▶ [REQUIRED ACTION]:
Exactly reproduce each record listed below.

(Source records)
--------------------------------

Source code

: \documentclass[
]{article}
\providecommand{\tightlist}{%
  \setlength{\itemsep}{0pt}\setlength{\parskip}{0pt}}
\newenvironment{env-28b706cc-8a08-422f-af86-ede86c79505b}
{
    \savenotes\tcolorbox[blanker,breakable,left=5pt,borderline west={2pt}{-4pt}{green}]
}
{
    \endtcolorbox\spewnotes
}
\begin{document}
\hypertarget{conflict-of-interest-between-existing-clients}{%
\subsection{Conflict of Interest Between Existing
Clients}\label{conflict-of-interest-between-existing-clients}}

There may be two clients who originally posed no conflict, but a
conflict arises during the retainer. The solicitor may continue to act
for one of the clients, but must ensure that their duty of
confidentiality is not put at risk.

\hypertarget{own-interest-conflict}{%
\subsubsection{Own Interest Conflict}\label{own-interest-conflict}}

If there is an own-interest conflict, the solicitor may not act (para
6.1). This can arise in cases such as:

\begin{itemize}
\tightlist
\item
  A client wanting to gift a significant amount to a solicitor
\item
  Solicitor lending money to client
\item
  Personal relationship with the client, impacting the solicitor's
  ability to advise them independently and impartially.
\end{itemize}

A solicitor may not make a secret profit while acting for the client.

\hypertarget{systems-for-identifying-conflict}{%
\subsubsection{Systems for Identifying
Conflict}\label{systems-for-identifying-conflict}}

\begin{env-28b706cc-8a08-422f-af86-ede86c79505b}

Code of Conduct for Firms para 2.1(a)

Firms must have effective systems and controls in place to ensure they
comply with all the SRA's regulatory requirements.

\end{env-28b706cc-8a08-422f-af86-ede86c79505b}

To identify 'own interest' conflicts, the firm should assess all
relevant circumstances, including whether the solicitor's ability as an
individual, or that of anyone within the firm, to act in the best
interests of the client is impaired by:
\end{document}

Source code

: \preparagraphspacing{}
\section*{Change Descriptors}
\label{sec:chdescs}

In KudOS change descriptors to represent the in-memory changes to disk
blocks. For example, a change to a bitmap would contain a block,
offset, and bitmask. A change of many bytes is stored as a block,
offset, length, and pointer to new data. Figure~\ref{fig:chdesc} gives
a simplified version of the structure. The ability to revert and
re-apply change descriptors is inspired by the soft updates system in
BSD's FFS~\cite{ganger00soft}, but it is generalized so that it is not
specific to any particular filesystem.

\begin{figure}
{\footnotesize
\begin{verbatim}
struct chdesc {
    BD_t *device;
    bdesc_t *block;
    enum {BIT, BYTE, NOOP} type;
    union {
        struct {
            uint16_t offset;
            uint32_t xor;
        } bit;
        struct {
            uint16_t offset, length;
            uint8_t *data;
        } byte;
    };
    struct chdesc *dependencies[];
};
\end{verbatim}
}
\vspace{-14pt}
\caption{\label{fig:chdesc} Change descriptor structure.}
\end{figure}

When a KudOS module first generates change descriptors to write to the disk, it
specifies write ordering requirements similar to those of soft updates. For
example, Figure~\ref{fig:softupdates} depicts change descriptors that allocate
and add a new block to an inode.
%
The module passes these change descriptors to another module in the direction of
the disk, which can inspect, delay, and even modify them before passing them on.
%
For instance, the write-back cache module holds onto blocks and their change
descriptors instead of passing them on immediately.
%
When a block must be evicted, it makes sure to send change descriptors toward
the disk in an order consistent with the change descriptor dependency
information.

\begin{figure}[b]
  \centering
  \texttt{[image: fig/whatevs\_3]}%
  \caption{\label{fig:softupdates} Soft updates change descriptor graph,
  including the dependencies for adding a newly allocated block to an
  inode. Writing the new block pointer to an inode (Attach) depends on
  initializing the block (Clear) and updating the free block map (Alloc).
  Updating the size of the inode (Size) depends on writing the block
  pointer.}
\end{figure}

--------------------------------

▶ [WRITTEN ANSWER]:
Source code

: \documentclass[
]{article}
\providecommand{\tightlist}{%
  \setlength{\itemsep}{0pt}\setlength{\parskip}{0pt}}
\newenvironment{env-28b706cc-8a08-422f-af86-ede86c79505b}
{
    \savenotes\tcolorbox[blanker,breakable,left=5pt,borderline west={2pt}{-4pt}{green}]
}
{
    \endtcolorbox\spewnotes
}
\begin{document}
\hypertarget{conflict-of-interest-between-existing-clients}{%
\subsection{Conflict of Interest Between Existing
Clients}\label{conflict-of-interest-between-existing-clients}}

There may be two clients who originally posed no conflict, but a
conflict arises during the retainer. The solicitor may continue to act
for one of the clients, but must ensure that their duty of
confidentiality is not put at risk.

\hypertarget{own-interest-conflict}{%
\subsubsection{Own Interest Conflict}\label{own-interest-conflict}}

If there is an own-interest conflict, the solicitor may not act (para
6.1). This can arise in cases such as:

\begin{itemize}
\tightlist
\item
  A client wanting to gift a significant amount to a solicitor
\item
  Solicitor lending money to client
\item
  Personal relationship with the client, impacting the solicitor's
  ability to advise them independently and impartially.
\end{itemize}

A solicitor may not make a secret profit while acting for the client.

\hypertarget{systems-for-identifying-conflict}{%
\subsubsection{Systems for Identifying
Conflict}\label{systems-for-identifying-conflict}}

\begin{env-28b706cc-8a08-422f-af86-ede86c79505b}

Code of Conduct for Firms para 2.1(a)

Firms must have effective systems and controls in place to ensure they
comply with all the SRA's regulatory requirements.

\end{env-28b706cc-8a08-422f-af86-ede86c79505b}

To identify 'own interest' conflicts, the firm should assess all
relevant circumstances, including whether the solicitor's ability as an
individual, or that of anyone within the firm, to act in the best
interests of the client is impaired by:
\end{document}

Source code

: \preparagraphspacing{}
\section*{Change Descriptors}
\label{sec:chdescs}

In KudOS change descriptors to represent the in-memory changes to disk
blocks. For example, a change to a bitmap would contain a block,
offset, and bitmask. A change of many bytes is stored as a block,
offset, length, and pointer to new data. Figure~\ref{fig:chdesc} gives
a simplified version of the structure. The ability to revert and
re-apply change descriptors is inspired by the soft updates system in
BSD's FFS~\cite{ganger00soft}, but it is generalized so that it is not
specific to any particular filesystem.

\begin{figure}
{\footnotesize
\begin{verbatim}
struct chdesc {
    BD_t *device;
    bdesc_t *block;
    enum {BIT, BYTE, NOOP} type;
    union {
        struct {
            uint16_t offset;
            uint32_t xor;
        } bit;
        struct {
            uint16_t offset, length;
            uint8_t *data;
        } byte;
    };
    struct chdesc *dependencies[];
};
\end{verbatim}
}
\vspace{-14pt}
\caption{\label{fig:chdesc} Change descriptor structure.}
\end{figure}

When a KudOS module first generates change descriptors to write to the disk, it
specifies write ordering requirements similar to those of soft updates. For
example, Figure~\ref{fig:softupdates} depicts change descriptors that allocate
and add a new block to an inode.
%
The module passes these change descriptors to another module in the direction of
the disk, which can inspect, delay, and even modify them before passing them on.
%
For instance, the write-back cache module holds onto blocks and their change
descriptors instead of passing them on immediately.
%
When a block must be evicted, it makes sure to send change descriptors toward
the disk in an order consistent with the change descriptor dependency
information.

\begin{figure}[b]
  \centering
  \texttt{[image: fig/whatevs\_3]}%
  \caption{\label{fig:softupdates} Soft updates change descriptor graph,
  including the dependencies for adding a newly allocated block to an
  inode. Writing the new block pointer to an inode (Attach) depends on
  initializing the block (Clear) and updating the free block map (Alloc).
  Updating the size of the inode (Size) depends on writing the block
  pointer.}
\end{figure}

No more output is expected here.